Best Practices für Sitemaps
Berücksichtige diese Tipps beim Erstellen und Pflegen deiner Sitemap:
- Verwende Tools: Dein CMS, dein Website-Builder oder dein Analyse-Tool bieten möglicherweise Funktionen, die den Prozess der Sitemap-Erstellung vereinfachen oder automatisieren. Wenn du dich nicht intensiv mit XML und der gesamten Seitenhierarchie beschäftigen möchtest, solltest du diese Tools nutzen.
- Verwende Sitemap-Indizes für große Websites: Wenn du mehr als 50.000 URLs indexieren musst, erstelle mehrere Sitemaps und fasse sie in einem Sitemap-Index zusammen.
- Priorisiere wichtige Seiten: Wenn du die Priorität jeder Seite kategorisierst, betone die wichtigsten Landingpages und Kategorieseiten, damit Suchmaschinen wissen, dass sie wichtiger sind als beispielsweise ein sehr alter Blogbeitrag.
- Überlege, welche Seiten du blockieren möchtest: Suchmaschinen können Seiten, die passwortgeschützt sind, nicht indexieren. Füge diese nicht zu deiner Sitemap hinzu.
- Erwäge, eine HTML-Sitemap für Nutzer:innen zu veröffentlichen: Viele große Websites haben HTML-Sitemaps, die die Hierarchie der Website und ihrer Seiten darstellen. Dies hilft nicht wirklich bei der Suchmaschinenoptimierung (SEO), kann aber ein nützliches Werkzeug für Besucher:innen sein, die dein gesamtes Angebot in einem anderen Format erkunden möchten.
- Validiere deinen Code: Der Code muss fehlerfrei sein, damit er korrekt funktioniert. Bevor du eine manuell erstellte Sitemap hochlädst, solltest du ein Validierungstool wie den W3C-Markup-Validation-Service oder das XML-Validation-Tool von TutorialsPoint verwenden.
- Aktualisiere deine Sitemap regelmäßig: Setze dir eine Erinnerung, um in regelmäßigen Abständen eine neue Sitemap hochzuladen. Wenn du häufig viele neue Seiten hinzufügst, solltest du dies alle paar Wochen tun. Wenn du ein umfassendes Redesign durchgeführt hast, solltest du deine Sitemap zeitnah aktualisieren, damit die neuen Seiten in den Suchergebnissen erscheinen.
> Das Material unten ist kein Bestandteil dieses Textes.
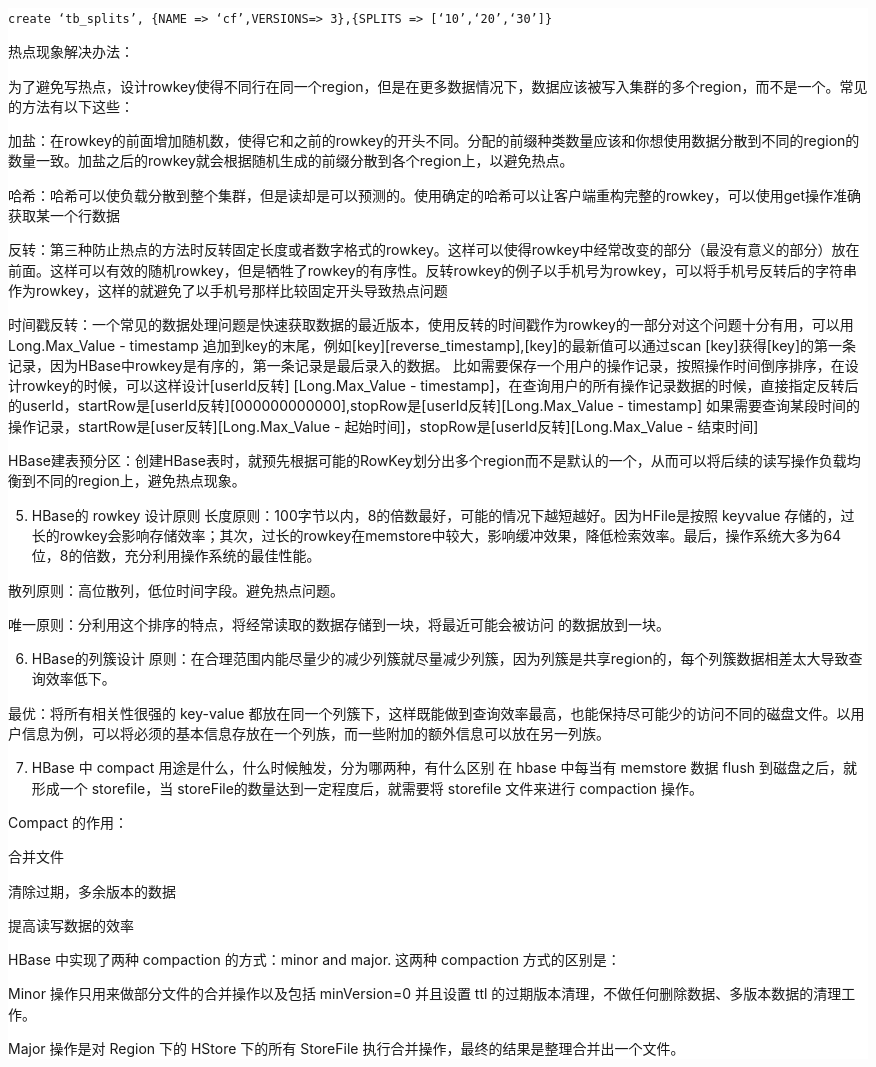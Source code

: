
 ```create ‘tb_splits’, {NAME => ‘cf’,VERSIONS=> 3},{SPLITS => [‘10’,‘20’,‘30’]}```

热点现象解决办法：

为了避免写热点，设计rowkey使得不同行在同一个region，但是在更多数据情况下，数据应该被写入集群的多个region，而不是一个。常见的方法有以下这些：

加盐：在rowkey的前面增加随机数，使得它和之前的rowkey的开头不同。分配的前缀种类数量应该和你想使用数据分散到不同的region的数量一致。加盐之后的rowkey就会根据随机生成的前缀分散到各个region上，以避免热点。

哈希：哈希可以使负载分散到整个集群，但是读却是可以预测的。使用确定的哈希可以让客户端重构完整的rowkey，可以使用get操作准确获取某一个行数据

反转：第三种防止热点的方法时反转固定长度或者数字格式的rowkey。这样可以使得rowkey中经常改变的部分（最没有意义的部分）放在前面。这样可以有效的随机rowkey，但是牺牲了rowkey的有序性。反转rowkey的例子以手机号为rowkey，可以将手机号反转后的字符串作为rowkey，这样的就避免了以手机号那样比较固定开头导致热点问题

时间戳反转：一个常见的数据处理问题是快速获取数据的最近版本，使用反转的时间戳作为rowkey的一部分对这个问题十分有用，可以用 Long.Max_Value - timestamp 追加到key的末尾，例如[key][reverse_timestamp],[key]的最新值可以通过scan [key]获得[key]的第一条记录，因为HBase中rowkey是有序的，第一条记录是最后录入的数据。
比如需要保存一个用户的操作记录，按照操作时间倒序排序，在设计rowkey的时候，可以这样设计[userId反转] [Long.Max_Value - timestamp]，在查询用户的所有操作记录数据的时候，直接指定反转后的userId，startRow是[userId反转][000000000000],stopRow是[userId反转][Long.Max_Value - timestamp]
如果需要查询某段时间的操作记录，startRow是[user反转][Long.Max_Value - 起始时间]，stopRow是[userId反转][Long.Max_Value - 结束时间]

HBase建表预分区：创建HBase表时，就预先根据可能的RowKey划分出多个region而不是默认的一个，从而可以将后续的读写操作负载均衡到不同的region上，避免热点现象。

5. HBase的 rowkey 设计原则
长度原则：100字节以内，8的倍数最好，可能的情况下越短越好。因为HFile是按照 keyvalue 存储的，过长的rowkey会影响存储效率；其次，过长的rowkey在memstore中较大，影响缓冲效果，降低检索效率。最后，操作系统大多为64位，8的倍数，充分利用操作系统的最佳性能。

散列原则：高位散列，低位时间字段。避免热点问题。

唯一原则：分利用这个排序的特点，将经常读取的数据存储到一块，将最近可能会被访问 的数据放到一块。

6. HBase的列簇设计
原则：在合理范围内能尽量少的减少列簇就尽量减少列簇，因为列簇是共享region的，每个列簇数据相差太大导致查询效率低下。

最优：将所有相关性很强的 key-value 都放在同一个列簇下，这样既能做到查询效率最高，也能保持尽可能少的访问不同的磁盘文件。以用户信息为例，可以将必须的基本信息存放在一个列族，而一些附加的额外信息可以放在另一列族。

7. HBase 中 compact 用途是什么，什么时候触发，分为哪两种，有什么区别
在 hbase 中每当有 memstore 数据 flush 到磁盘之后，就形成一个 storefile，当 storeFile的数量达到一定程度后，就需要将 storefile 文件来进行 compaction 操作。

Compact 的作用：

合并文件

清除过期，多余版本的数据

提高读写数据的效率

HBase 中实现了两种 compaction 的方式：minor and major. 这两种 compaction 方式的区别是：

Minor 操作只用来做部分文件的合并操作以及包括 minVersion=0 并且设置 ttl 的过期版本清理，不做任何删除数据、多版本数据的清理工作。

Major 操作是对 Region 下的 HStore 下的所有 StoreFile 执行合并操作，最终的结果是整理合并出一个文件。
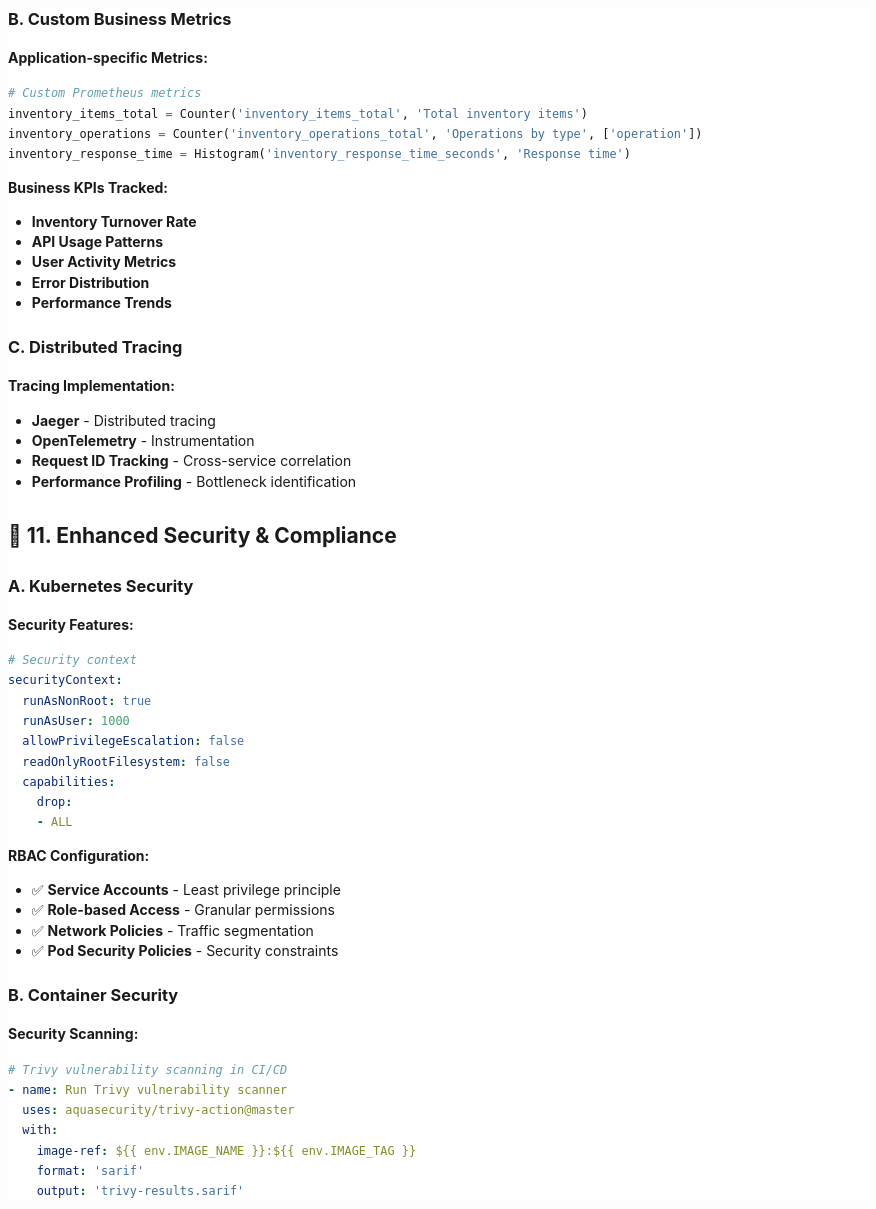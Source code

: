 ### B. Custom Business Metrics

**Application-specific Metrics:**
```python
# Custom Prometheus metrics
inventory_items_total = Counter('inventory_items_total', 'Total inventory items')
inventory_operations = Counter('inventory_operations_total', 'Operations by type', ['operation'])
inventory_response_time = Histogram('inventory_response_time_seconds', 'Response time')
```

**Business KPIs Tracked:**
- **Inventory Turnover Rate**
- **API Usage Patterns**
- **User Activity Metrics**
- **Error Distribution**
- **Performance Trends**

### C. Distributed Tracing

**Tracing Implementation:**
- **Jaeger** - Distributed tracing
- **OpenTelemetry** - Instrumentation
- **Request ID Tracking** - Cross-service correlation
- **Performance Profiling** - Bottleneck identification

## 🔐 11. Enhanced Security & Compliance

### A. Kubernetes Security

**Security Features:**
```yaml
# Security context
securityContext:
  runAsNonRoot: true
  runAsUser: 1000
  allowPrivilegeEscalation: false
  readOnlyRootFilesystem: false
  capabilities:
    drop:
    - ALL
```

**RBAC Configuration:**
- ✅ **Service Accounts** - Least privilege principle
- ✅ **Role-based Access** - Granular permissions
- ✅ **Network Policies** - Traffic segmentation
- ✅ **Pod Security Policies** - Security constraints

### B. Container Security

**Security Scanning:**
```yaml
# Trivy vulnerability scanning in CI/CD
- name: Run Trivy vulnerability scanner
  uses: aquasecurity/trivy-action@master
  with:
    image-ref: ${{ env.IMAGE_NAME }}:${{ env.IMAGE_TAG }}
    format: 'sarif'
    output: 'trivy-results.sarif'
```
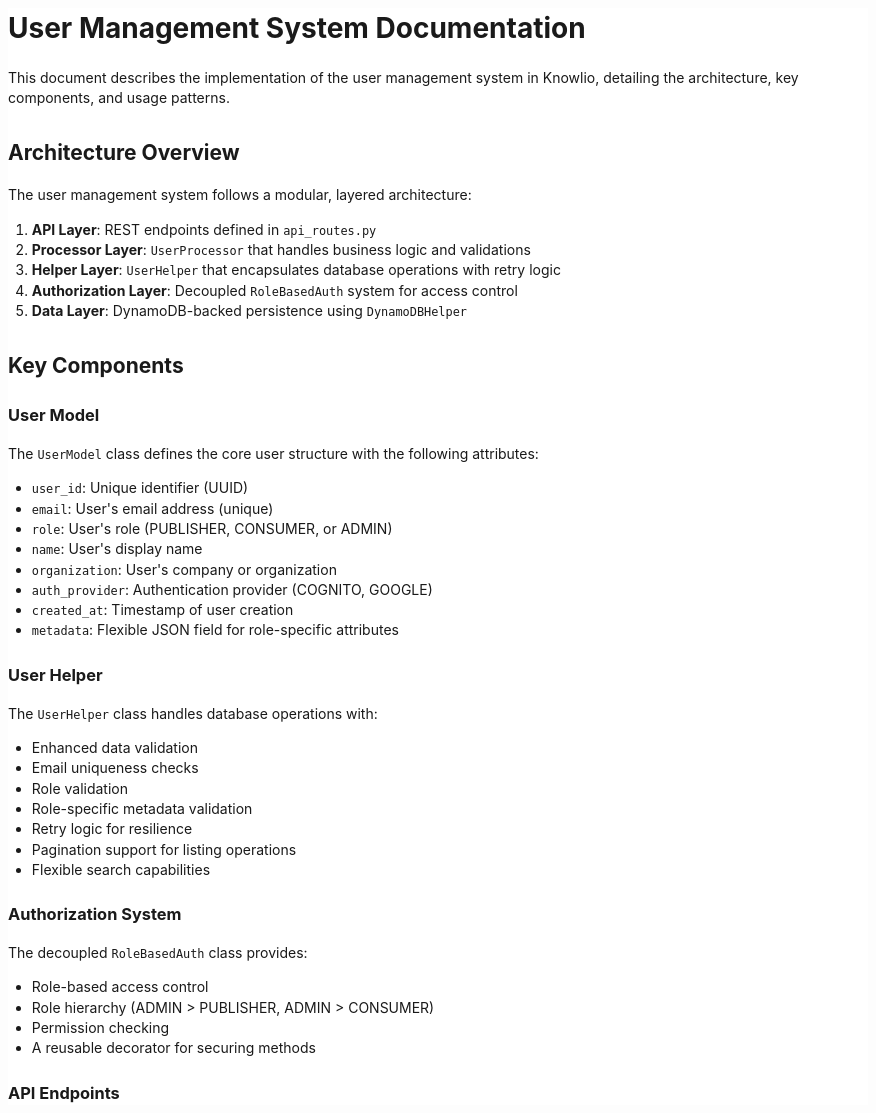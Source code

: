 # User Management System Documentation

This document describes the implementation of the user management system in Knowlio, detailing the architecture, key components, and usage patterns.

## Architecture Overview

The user management system follows a modular, layered architecture:

1. **API Layer**: REST endpoints defined in `api_routes.py`
2. **Processor Layer**: `UserProcessor` that handles business logic and validations
3. **Helper Layer**: `UserHelper` that encapsulates database operations with retry logic
4. **Authorization Layer**: Decoupled `RoleBasedAuth` system for access control
5. **Data Layer**: DynamoDB-backed persistence using `DynamoDBHelper`

## Key Components

### User Model

The `UserModel` class defines the core user structure with the following attributes:

- `user_id`: Unique identifier (UUID)
- `email`: User's email address (unique)
- `role`: User's role (PUBLISHER, CONSUMER, or ADMIN)
- `name`: User's display name
- `organization`: User's company or organization
- `auth_provider`: Authentication provider (COGNITO, GOOGLE)
- `created_at`: Timestamp of user creation
- `metadata`: Flexible JSON field for role-specific attributes

### User Helper

The `UserHelper` class handles database operations with:

- Enhanced data validation
- Email uniqueness checks
- Role validation
- Role-specific metadata validation
- Retry logic for resilience
- Pagination support for listing operations
- Flexible search capabilities

### Authorization System

The decoupled `RoleBasedAuth` class provides:

- Role-based access control
- Role hierarchy (ADMIN > PUBLISHER, ADMIN > CONSUMER)
- Permission checking
- A reusable decorator for securing methods

### API Endpoints
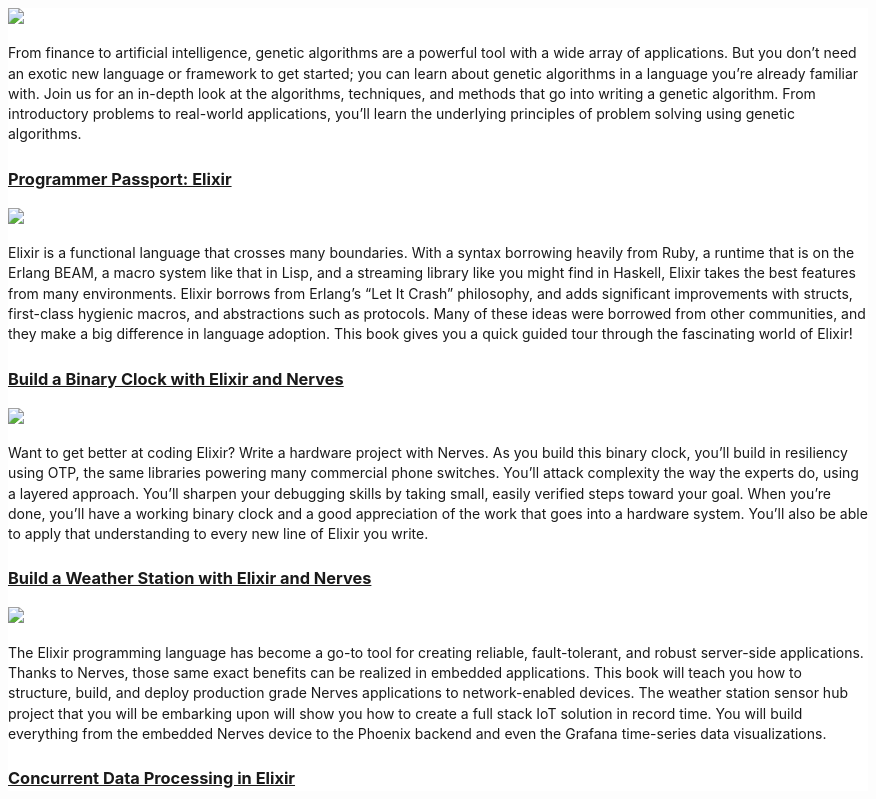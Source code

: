 <img src="https://pragprog.com/titles/smgaelixir/genetic-algorithms-in-elixir/smgaelixir-500.jpg" width="120px"/>

From finance to artificial intelligence, genetic algorithms are a powerful tool with a wide array of applications. But you don’t need an exotic new language or framework to get started; you can learn about genetic algorithms in a language you’re already familiar with. Join us for an in-depth look at the algorithms, techniques, and methods that go into writing a genetic algorithm. From introductory problems to real-world applications, you’ll learn the underlying principles of problem solving using genetic algorithms.

### [Programmer Passport: Elixir](https://pragprog.com/titles/passelixir/programmer-passport-elixir/)

<img src="https://pragprog.com/titles/passelixir/programmer-passport-elixir/passelixir-500.jpg" width="120px"/>

Elixir is a functional language that crosses many boundaries. With a syntax borrowing heavily from Ruby, a runtime that is on the Erlang BEAM, a macro system like that in Lisp, and a streaming library like you might find in Haskell, Elixir takes the best features from many environments. Elixir borrows from Erlang’s “Let It Crash” philosophy, and adds significant improvements with structs, first-class hygienic macros, and abstractions such as protocols. Many of these ideas were borrowed from other communities, and they make a big difference in language adoption. This book gives you a quick guided tour through the fascinating world of Elixir!

### [Build a Binary Clock with Elixir and Nerves](https://pragprog.com/titles/thnerves/build-a-binary-clock-with-elixir-and-nerves/)

<img src="https://pragprog.com/titles/thnerves/build-a-binary-clock-with-elixir-and-nerves/thnerves-500.jpg" width="120px"/>

Want to get better at coding Elixir? Write a hardware project with Nerves. As you build this binary clock, you’ll build in resiliency using OTP, the same libraries powering many commercial phone switches. You’ll attack complexity the way the experts do, using a layered approach. You’ll sharpen your debugging skills by taking small, easily verified steps toward your goal. When you’re done, you’ll have a working binary clock and a good appreciation of the work that goes into a hardware system. You’ll also be able to apply that understanding to every new line of Elixir you write.

### [Build a Weather Station with Elixir and Nerves](https://pragprog.com/titles/passweather/build-a-weather-station-with-elixir-and-nerves/)

<img src="https://pragprog.com/titles/passweather/build-a-weather-station-with-elixir-and-nerves/passweather-500.jpg" width="120px"/>

The Elixir programming language has become a go-to tool for creating reliable, fault-tolerant, and robust server-side applications. Thanks to Nerves, those same exact benefits can be realized in embedded applications. This book will teach you how to structure, build, and deploy production grade Nerves applications to network-enabled devices. The weather station sensor hub project that you will be embarking upon will show you how to create a full stack IoT solution in record time. You will build everything from the embedded Nerves device to the Phoenix backend and even the Grafana time-series data visualizations.

### [Concurrent Data Processing in Elixir](https://pragprog.com/titles/sgdpelixir/concurrent-data-processing-in-elixir/)
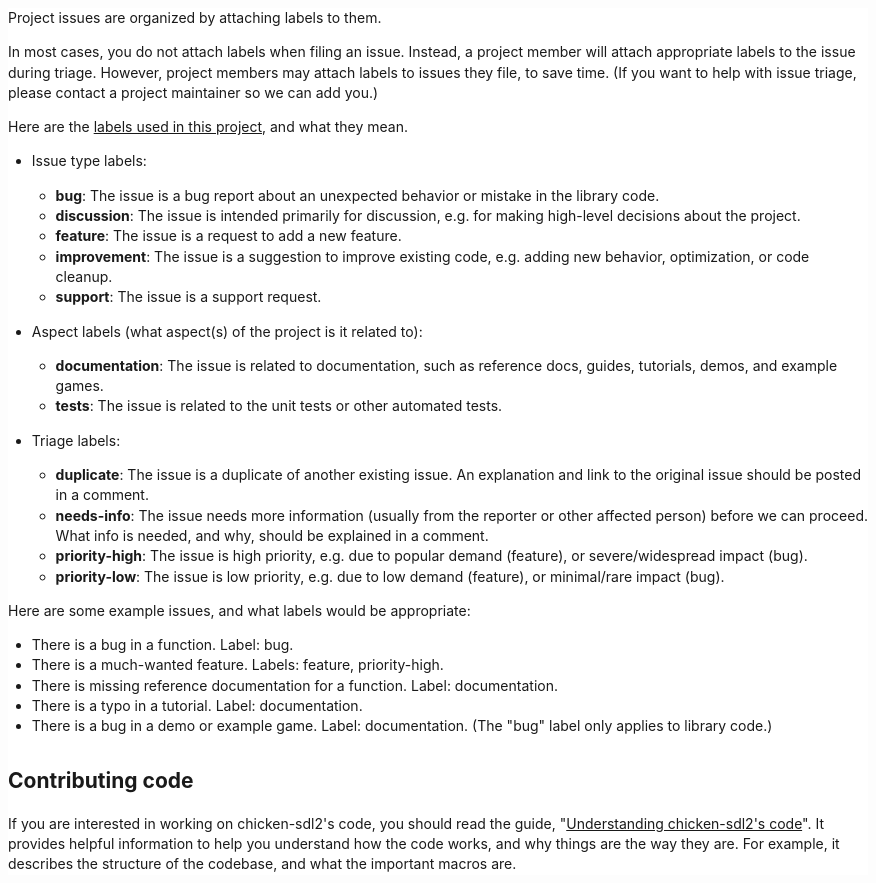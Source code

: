 Project issues are organized by attaching labels to them.

In most cases, you do not attach labels when filing an issue. Instead,
a project member will attach appropriate labels to the issue during
triage. However, project members may attach labels to issues they
file, to save time. (If you want to help with issue triage, please
contact a project maintainer so we can add you.)

Here are the
[labels used in this project](https://gitlab.com/chicken-sdl2/chicken-sdl2/labels),
and what they mean.

- Issue type labels:
  - **bug**: The issue is a bug report about an unexpected behavior or
    mistake in the library code.
  - **discussion**: The issue is intended primarily for discussion,
    e.g. for making high-level decisions about the project.
  - **feature**: The issue is a request to add a new feature.
  - **improvement**: The issue is a suggestion to improve existing
    code, e.g. adding new behavior, optimization, or code cleanup.
  - **support**: The issue is a support request.

- Aspect labels (what aspect(s) of the project is it related to):
  - **documentation**: The issue is related to documentation, such as
    reference docs, guides, tutorials, demos, and example games.
  - **tests**: The issue is related to the unit tests or other
    automated tests.

- Triage labels:
  - **duplicate**: The issue is a duplicate of another existing issue.
    An explanation and link to the original issue should be posted in
    a comment.
  - **needs-info**: The issue needs more information (usually from the
    reporter or other affected person) before we can proceed. What
    info is needed, and why, should be explained in a comment.
  - **priority-high**: The issue is high priority, e.g. due to popular
    demand (feature), or severe/widespread impact (bug).
  - **priority-low**: The issue is low priority, e.g. due to low
    demand (feature), or minimal/rare impact (bug).

Here are some example issues, and what labels would be appropriate:

- There is a bug in a function. Label: bug.
- There is a much-wanted feature. Labels: feature, priority-high.
- There is missing reference documentation for a function. Label:
  documentation.
- There is a typo in a tutorial. Label: documentation.
- There is a bug in a demo or example game. Label: documentation. (The
  "bug" label only applies to library code.)


## Contributing code

If you are interested in working on chicken-sdl2's code, you should
read the guide,
"[Understanding chicken-sdl2's code](docs/contributors/understanding-the-code.md)".
It provides helpful information to help you understand how the code
works, and why things are the way they are. For example, it describes
the structure of the codebase, and what the important macros are.
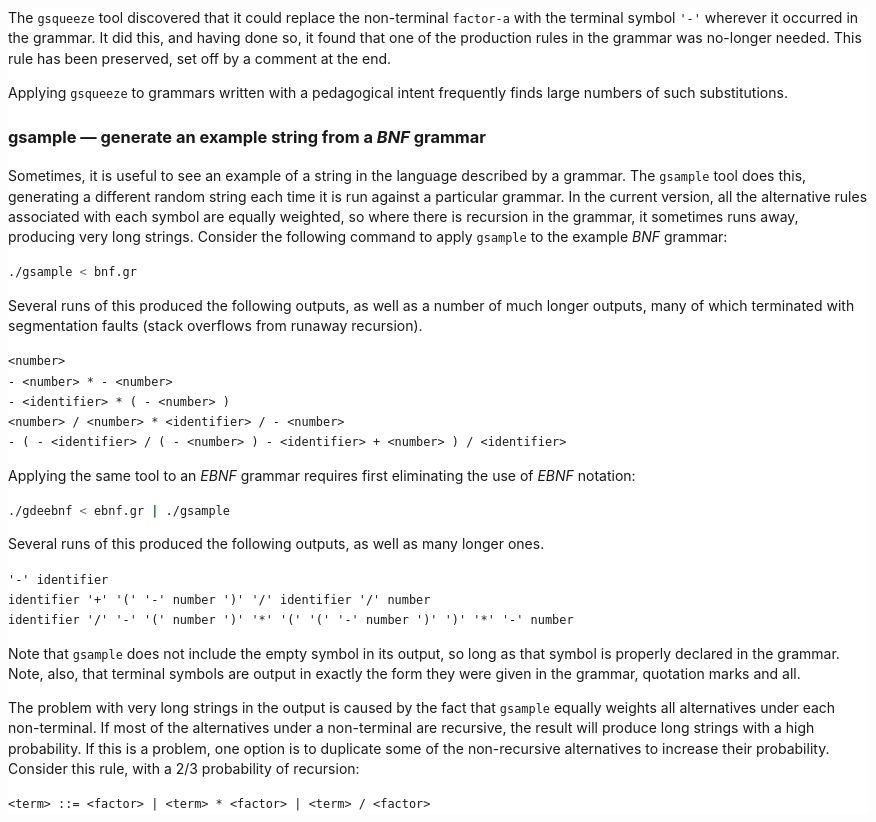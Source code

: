 The `gsqueeze` tool discovered that it could replace the non-terminal `factor-a` with the terminal symbol `'-'` wherever it occurred in the grammar.
It did this, and having done so, it found that one of the production rules in the grammar was no-longer needed.
This rule has been preserved, set off by a comment at the end.

Applying `gsqueeze` to grammars written with a pedagogical intent frequently finds large numbers of such substitutions.

### gsample — generate an example string from a *BNF* grammar
Sometimes, it is useful to see an example of a string in the language described by a grammar.
The `gsample` tool does this, generating a different random string each time it is run against a particular grammar.
In the current version, all the alternative rules associated with each symbol are equally weighted,
so where there is recursion in the grammar, it sometimes runs away, producing very long strings.
Consider the following command to apply `gsample` to the example *BNF* grammar:

```bash
./gsample < bnf.gr
```

Several runs of this produced the following outputs, as well as a number of much longer outputs,
many of which terminated with segmentation faults (stack overflows from runaway recursion).

    <number>
    - <number> * - <number>
    - <identifier> * ( - <number> )
    <number> / <number> * <identifier> / - <number>
    - ( - <identifier> / ( - <number> ) - <identifier> + <number> ) / <identifier>

Applying the same tool to an *EBNF* grammar requires first eliminating the use of *EBNF* notation:

```bash
./gdeebnf < ebnf.gr | ./gsample
```

Several runs of this produced the following outputs, as well as many longer ones.

    '-' identifier
    identifier '+' '(' '-' number ')' '/' identifier '/' number
    identifier '/' '-' '(' number ')' '*' '(' '(' '-' number ')' ')' '*' '-' number

Note that `gsample` does not include the empty symbol in its output,
so long as that symbol is properly declared in the grammar.
Note, also, that terminal symbols are output in exactly the form they were given in the grammar,
quotation marks and all.

The problem with very long strings in the output is caused by the fact that `gsample` equally weights all alternatives under each non-terminal.
If most of the alternatives under a non-terminal are recursive,
the result will produce long strings with a high probability.
If this is a problem, one option is to duplicate some of the non-recursive alternatives to increase their probability.
Consider this rule, with a 2/3 probability of recursion:

    <term> ::= <factor> | <term> * <factor> | <term> / <factor>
Auch wenn deine Website relativ statisch ist, solltest du sie mindestens einmal im Jahr überprüfen.
Wie du eine Sitemap erstellst – Häufig gestellte Fragen
Sollte ich eine Sitemap für meine E-Commerce-Seite erstellen?
Ja, das Erstellen einer Sitemap für deine E-Commerce-Seite hilft Suchmaschinen, deine Produktseiten zu crawlen und zu indexieren, wodurch sich die Sichtbarkeit in den Suchergebnissen verbessert.
Wie erstelle ich eine kostenlose Sitemap?
Du kannst eine kostenlose Sitemap mit Online-Tools oder Plug-ins für Content-Management-Systeme (CMS) erstellen.
Hat Google einen Sitemap-Generator?
Nein, Google bietet kein eigenständiges Tool zum Generieren von Sitemaps an.
Wie erstelle ich eine Sitemap mit HTML?
Um eine HTML-Sitemap zu erstellen, legst du manuell eine Webseite an, die die wichtigsten Seiten deiner Website sowie die dazugehörigen Kategorien auflistet und verlinkt. Das hilft Nutzer:innen bei der Navigation und ergänzt die XML-Sitemap, die du für SEO benötigst.
Was sollte in einer Sitemap enthalten sein?
Eine Sitemap sollte die URLs aller wichtigen Seiten deiner Website enthalten. Dazu gehören die Startseite, Produkt- und Kategorieseiten, Blogbeiträge sowie weitere relevante Inhalte, die strukturiert organisiert sind. XML-Sitemaps enthalten in der Regel Angaben zur Aktualisierungshäufigkeit und zur relativen Wichtigkeit der einzelnen Seiten.